### What you should do
Return the lines below exactly, from the first line to the line that contains "In this project". Leave out pictures.

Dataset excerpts
━━━━━━

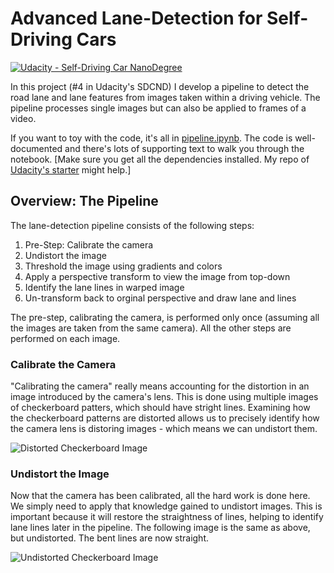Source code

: # Advanced Lane-Detection for Self-Driving Cars

[![Udacity - Self-Driving Car NanoDegree](https://s3.amazonaws.com/udacity-sdc/github/shield-carnd.svg)](http://www.udacity.com/drive)

In this project (#4 in Udacity's SDCND) I develop a pipeline to detect the road lane and lane features from images taken within a driving vehicle. The pipeline processes single images but can also be applied to frames of a video.

If you want to toy with the code, it's all in [pipeline.ipynb](https://github.com/SealedSaint/CarND-Term1-P4/blob/master/pipeline.ipynb). The code is well-documented and there's lots of supporting text to walk you through the notebook. [Make sure you get all the dependencies installed. My repo of [Udacity's starter](https://github.com/SealedSaint/CarND-Term1-Starter) might help.] 


## Overview: The Pipeline

The lane-detection pipeline consists of the following steps:

1. Pre-Step: Calibrate the camera
2. Undistort the image
3. Threshold the image using gradients and colors
4. Apply a perspective transform to view the image from top-down
5. Identify the lane lines in warped image
6. Un-transform back to orginal perspective and draw lane and lines

The pre-step, calibrating the camera, is performed only once (assuming all the images are taken from the same camera). All the other steps are performed on each image.

### Calibrate the Camera

"Calibrating the camera" really means accounting for the distortion in an image introduced by the camera's lens. This is done using multiple images of checkerboard patters, which should have stright lines. Examining how the checkerboard patterns are distorted allows us to precisely identify how the camera lens is distoring images - which means we can undistort them.

![Distorted Checkerboard Image](https://github.com/SealedSaint/CarND-Term1-P4/blob/master/camera_cal_images/not_enough_corners/calibration1.jpg)

### Undistort the Image

Now that the camera has been calibrated, all the hard work is done here. We simply need to apply that knowledge gained to undistort images. This is important because it will restore the straightness of lines, helping to identify lane lines later in the pipeline. The following image is the same as above, but undistorted. The bent lines are now straight.

![Undistorted Checkerboard Image]()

━━━━━━

### Response to the task
Source code

: # Advanced Lane-Detection for Self-Driving Cars

[![Udacity - Self-Driving Car NanoDegree](https://s3.amazonaws.com/udacity-sdc/github/shield-carnd.svg)](http://www.udacity.com/drive)

In this project (#4 in Udacity's SDCND) I develop a pipeline to detect the road lane and lane features from images taken within a driving vehicle. The pipeline processes single images but can also be applied to frames of a video.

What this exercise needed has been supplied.